那时候哈建国还有一份稳定的工作,那时候绥城给人的感觉还是生机勃勃。
大概是同时想到了那时候的光景,赵春妮一边叹气一边问她:“头发没了,你恨我吧?”
头发对于哈月来说确实不那么重要,此情此景,在母亲短暂甄稀的清醒中,她应该要说些好听的话来安慰她。可是哈月反复张了张嘴巴,直到干涩的口腔内膜相互黏连,沾下一块皮来,她也没有出声。
没得到回答,赵春妮的手慢慢缩回去,她重新闭上眼睛,声音中也充满悲伤。
她开始用哈月熟悉的那种充满愤世嫉俗的态度念经:“我这样活着,跟死了有什么区别?”
“我想自杀。割腕,跳楼,或者走到街上被车撞死。”
“可是我不敢,我怕疼。你能不能帮帮我,帮我,买点那种药。”
“吃了就睡过去,再也不起来。求你了。”
思维只清醒了一小会儿,赵春妮便重新堕入恍惚,她眼睛蒙着一层白色,在眼眶里痉挛。
大概闹了一个多小时,赵春妮终于歪在床边淌着涎水睡着了,哈月还是保持着那个俯身坐在母亲床边的姿势,兜里的手机在震动,是薛京跟她说自己起床了。
喝了咖啡,吃了“早餐”,他准备工作。
最近无论大小事,他都要和她报备,就连今天的蔬菜包上有一只小青虫,他都要一五一十地照下来发给哈月。
他说虫子身上有十七道褶皱,化蝶后会不会有迹可循。
薛京似乎是天生有种苦衷做乐的精神的,让他评价,绥城的隔离生活也不错,起码盒饭档次真的很高,还有两素一荤,自己这辈子吃过最难吃的饭是在爱丁堡的网红餐厅,等到疫情结束,黑暗料理不能他一个人受,他一定要邀请哈月也去受受罪。

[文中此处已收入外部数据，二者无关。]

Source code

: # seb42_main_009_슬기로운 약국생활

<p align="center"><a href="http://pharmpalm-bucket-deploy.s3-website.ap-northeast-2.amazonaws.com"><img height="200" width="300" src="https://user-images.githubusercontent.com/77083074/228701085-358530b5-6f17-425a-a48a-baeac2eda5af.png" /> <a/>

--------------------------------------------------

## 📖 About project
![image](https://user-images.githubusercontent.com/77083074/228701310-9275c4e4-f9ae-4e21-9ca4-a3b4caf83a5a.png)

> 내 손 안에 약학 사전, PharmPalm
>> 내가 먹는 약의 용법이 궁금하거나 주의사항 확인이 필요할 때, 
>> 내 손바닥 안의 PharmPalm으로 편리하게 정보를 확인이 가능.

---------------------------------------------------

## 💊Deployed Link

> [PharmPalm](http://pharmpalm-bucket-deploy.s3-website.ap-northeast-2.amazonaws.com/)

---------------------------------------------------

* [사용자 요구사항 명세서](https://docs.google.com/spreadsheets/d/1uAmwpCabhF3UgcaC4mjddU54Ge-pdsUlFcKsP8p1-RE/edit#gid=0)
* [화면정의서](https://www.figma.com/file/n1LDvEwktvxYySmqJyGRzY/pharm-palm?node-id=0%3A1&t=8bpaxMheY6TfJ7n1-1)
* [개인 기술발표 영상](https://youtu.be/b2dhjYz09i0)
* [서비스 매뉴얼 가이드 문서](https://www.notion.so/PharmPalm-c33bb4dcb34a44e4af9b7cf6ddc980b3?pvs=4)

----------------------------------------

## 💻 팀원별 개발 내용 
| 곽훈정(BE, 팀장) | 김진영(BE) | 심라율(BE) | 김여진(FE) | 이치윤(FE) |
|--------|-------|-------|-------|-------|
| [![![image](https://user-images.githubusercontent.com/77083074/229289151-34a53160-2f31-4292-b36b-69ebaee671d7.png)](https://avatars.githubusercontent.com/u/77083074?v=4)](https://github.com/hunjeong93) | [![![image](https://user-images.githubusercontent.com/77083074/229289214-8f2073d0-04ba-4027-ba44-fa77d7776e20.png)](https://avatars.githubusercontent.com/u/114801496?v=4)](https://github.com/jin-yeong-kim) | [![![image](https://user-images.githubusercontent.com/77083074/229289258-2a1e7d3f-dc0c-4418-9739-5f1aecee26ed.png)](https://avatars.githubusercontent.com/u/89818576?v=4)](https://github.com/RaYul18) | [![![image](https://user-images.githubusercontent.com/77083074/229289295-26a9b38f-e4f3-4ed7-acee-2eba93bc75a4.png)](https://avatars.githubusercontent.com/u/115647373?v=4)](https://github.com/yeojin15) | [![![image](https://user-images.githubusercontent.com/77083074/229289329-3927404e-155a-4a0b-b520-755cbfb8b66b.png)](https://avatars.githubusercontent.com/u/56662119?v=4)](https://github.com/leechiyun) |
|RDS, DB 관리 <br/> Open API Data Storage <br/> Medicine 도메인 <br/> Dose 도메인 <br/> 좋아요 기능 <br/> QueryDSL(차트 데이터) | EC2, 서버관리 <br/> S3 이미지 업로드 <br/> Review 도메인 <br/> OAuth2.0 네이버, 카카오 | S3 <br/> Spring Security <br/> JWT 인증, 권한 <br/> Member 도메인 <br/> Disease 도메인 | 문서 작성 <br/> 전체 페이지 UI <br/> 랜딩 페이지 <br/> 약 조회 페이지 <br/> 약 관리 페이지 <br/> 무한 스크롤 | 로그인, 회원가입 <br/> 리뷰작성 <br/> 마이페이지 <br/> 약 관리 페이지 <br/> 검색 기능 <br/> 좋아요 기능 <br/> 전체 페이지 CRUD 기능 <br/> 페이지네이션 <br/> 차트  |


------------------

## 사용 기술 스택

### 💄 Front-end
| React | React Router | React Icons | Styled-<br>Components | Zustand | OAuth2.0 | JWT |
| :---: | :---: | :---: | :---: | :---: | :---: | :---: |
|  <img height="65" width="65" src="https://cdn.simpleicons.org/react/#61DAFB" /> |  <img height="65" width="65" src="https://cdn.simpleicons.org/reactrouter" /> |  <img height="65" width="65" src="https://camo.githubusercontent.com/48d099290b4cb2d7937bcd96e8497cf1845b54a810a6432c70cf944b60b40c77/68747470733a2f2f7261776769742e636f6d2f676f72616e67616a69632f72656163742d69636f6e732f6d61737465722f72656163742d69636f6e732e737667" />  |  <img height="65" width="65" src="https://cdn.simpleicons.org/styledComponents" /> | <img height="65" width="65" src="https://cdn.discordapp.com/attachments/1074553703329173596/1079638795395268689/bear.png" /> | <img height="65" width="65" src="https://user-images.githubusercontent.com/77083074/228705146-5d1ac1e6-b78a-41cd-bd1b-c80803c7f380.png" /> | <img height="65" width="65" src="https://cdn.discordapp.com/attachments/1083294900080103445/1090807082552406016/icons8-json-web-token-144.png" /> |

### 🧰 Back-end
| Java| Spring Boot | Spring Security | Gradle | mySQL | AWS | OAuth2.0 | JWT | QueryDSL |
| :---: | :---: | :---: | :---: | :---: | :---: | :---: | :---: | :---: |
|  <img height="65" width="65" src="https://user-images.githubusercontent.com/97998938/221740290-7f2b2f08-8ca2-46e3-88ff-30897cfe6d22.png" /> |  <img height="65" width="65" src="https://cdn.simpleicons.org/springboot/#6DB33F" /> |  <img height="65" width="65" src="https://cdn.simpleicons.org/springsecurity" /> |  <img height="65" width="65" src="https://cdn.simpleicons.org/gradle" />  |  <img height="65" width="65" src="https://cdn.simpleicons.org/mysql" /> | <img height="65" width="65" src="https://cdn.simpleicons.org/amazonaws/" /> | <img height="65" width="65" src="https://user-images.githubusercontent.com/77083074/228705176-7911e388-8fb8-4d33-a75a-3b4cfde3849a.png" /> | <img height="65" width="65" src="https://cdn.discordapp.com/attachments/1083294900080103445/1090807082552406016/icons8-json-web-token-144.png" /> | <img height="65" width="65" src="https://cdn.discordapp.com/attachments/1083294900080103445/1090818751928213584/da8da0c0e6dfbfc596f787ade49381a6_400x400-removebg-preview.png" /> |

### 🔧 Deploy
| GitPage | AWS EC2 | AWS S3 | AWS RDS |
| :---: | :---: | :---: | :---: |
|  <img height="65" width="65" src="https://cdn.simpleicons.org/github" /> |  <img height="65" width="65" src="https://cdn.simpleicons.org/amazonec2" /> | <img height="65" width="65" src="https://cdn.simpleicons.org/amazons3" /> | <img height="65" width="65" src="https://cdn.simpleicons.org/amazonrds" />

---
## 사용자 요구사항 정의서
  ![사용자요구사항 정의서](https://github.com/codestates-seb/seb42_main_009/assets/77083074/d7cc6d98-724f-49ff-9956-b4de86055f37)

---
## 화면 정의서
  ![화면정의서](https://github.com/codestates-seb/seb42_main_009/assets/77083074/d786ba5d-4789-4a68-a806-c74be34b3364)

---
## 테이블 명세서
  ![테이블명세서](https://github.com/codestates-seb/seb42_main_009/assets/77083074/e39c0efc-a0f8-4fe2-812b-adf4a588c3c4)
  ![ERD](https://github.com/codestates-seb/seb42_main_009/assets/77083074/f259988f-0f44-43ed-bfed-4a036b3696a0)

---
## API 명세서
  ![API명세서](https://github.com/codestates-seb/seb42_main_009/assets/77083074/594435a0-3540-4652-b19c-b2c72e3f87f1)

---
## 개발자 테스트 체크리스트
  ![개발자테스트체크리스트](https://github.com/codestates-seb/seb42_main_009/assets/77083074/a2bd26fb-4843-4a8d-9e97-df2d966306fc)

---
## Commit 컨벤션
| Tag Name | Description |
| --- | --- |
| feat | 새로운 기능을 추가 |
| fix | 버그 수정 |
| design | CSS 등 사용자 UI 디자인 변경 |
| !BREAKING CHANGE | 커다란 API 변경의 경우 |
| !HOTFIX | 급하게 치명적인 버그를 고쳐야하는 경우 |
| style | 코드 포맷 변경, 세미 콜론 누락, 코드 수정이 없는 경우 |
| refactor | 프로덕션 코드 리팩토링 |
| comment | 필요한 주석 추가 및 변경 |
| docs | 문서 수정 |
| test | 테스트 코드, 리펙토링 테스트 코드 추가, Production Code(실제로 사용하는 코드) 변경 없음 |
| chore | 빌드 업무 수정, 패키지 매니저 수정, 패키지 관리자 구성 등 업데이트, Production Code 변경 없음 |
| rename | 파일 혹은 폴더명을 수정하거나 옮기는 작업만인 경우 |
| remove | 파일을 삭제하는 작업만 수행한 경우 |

这辈子都没受过伤的小孩大概就是他这个样子吧。总是睡一觉,就可以原地复活。
诸如此类的邀请还有很多很多。
哈月相信,东京的樱花,冰岛的泻湖,费拉的白墙肯定都很美吧,可惜她这辈子没办法去了,这世界上美丽的景色和她无缘。
钱会流向不缺钱人,爱会流向不缺爱的人,苦难,当然是留给最能吃苦的人。
老天就是这么不公平。
“薛京,大结局还有多久能写完?”
“到时候如果解封了,我们去看一次日出吧。”
高中毕业旅行时,哈月的同学相约去大青山徒步,当时她性格孤僻,听半张说名单上的人是单数,但帐篷都是双人间,生怕自己会落得一个人住一间帐篷的境地,所以主动说自己不感兴趣。
但其实至今为止,她都很好奇那里的日出会是什么样的。
“大结局还早吧,怎么说都要写到春天的。”
“怎么了,最近写的不好?你看烦啦?你具体说说哪里不好,我可以从头再改过。”
“日出很快就可以看啊,不用等很久,金子说明天他们就可以从医院回家了,咱们这边解封也快了吧。”

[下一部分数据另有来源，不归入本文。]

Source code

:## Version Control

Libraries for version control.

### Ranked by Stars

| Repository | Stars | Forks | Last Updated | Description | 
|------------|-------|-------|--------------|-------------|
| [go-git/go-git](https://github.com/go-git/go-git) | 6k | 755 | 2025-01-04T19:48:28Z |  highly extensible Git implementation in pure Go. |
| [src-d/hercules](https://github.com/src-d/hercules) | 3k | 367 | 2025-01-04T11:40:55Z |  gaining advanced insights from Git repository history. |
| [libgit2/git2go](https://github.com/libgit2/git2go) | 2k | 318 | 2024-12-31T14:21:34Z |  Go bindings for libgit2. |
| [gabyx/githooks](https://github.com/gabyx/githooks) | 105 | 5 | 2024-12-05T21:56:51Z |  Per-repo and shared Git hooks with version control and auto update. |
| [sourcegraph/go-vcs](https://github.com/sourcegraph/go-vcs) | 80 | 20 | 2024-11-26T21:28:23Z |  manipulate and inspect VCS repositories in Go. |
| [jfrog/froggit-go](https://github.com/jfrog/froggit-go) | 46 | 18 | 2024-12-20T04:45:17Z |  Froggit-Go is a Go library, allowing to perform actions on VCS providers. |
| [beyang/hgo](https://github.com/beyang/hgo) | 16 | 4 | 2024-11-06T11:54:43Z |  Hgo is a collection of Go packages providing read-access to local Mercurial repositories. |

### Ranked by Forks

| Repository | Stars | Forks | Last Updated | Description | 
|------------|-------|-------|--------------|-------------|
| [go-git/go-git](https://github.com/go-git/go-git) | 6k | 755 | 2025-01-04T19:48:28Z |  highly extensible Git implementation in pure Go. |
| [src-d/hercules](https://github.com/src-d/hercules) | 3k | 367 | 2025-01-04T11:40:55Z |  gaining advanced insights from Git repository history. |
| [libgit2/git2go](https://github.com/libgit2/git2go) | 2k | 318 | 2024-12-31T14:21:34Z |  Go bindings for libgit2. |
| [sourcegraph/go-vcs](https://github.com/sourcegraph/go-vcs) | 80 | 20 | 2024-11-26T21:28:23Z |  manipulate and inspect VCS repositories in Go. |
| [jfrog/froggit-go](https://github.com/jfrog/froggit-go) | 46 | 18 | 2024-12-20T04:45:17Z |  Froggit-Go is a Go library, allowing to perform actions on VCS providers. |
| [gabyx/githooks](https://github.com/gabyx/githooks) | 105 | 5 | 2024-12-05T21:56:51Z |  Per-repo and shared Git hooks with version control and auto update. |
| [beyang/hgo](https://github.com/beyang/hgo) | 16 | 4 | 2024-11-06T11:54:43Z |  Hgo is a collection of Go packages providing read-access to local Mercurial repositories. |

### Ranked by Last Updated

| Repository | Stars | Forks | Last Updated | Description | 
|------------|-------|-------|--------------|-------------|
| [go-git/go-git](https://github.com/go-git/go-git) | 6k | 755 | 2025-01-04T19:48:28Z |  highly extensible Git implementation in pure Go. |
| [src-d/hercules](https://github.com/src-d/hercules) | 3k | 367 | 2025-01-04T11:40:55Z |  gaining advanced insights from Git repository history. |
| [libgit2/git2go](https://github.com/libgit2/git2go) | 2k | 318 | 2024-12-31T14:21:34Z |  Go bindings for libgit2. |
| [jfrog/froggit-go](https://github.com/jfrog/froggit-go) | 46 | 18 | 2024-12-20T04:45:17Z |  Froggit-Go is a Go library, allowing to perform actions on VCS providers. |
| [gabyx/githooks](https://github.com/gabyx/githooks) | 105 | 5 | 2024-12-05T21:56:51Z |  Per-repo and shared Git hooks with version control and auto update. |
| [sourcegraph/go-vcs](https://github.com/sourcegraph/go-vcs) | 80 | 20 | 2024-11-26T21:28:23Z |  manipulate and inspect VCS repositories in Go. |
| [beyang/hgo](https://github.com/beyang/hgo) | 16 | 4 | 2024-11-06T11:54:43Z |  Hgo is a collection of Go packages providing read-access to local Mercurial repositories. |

哈月眼睛看着薛京回复自己的那几行字,但嘴里的话是和身边已经睡着的母亲说的。
她说:“妈,等到春天吧,等到他把小说写完,你说的那种药,我们一起吃。”
所以不用怕,她就算死也不会是一个人,黄泉路上母女俩做个伴,也不会太孤单。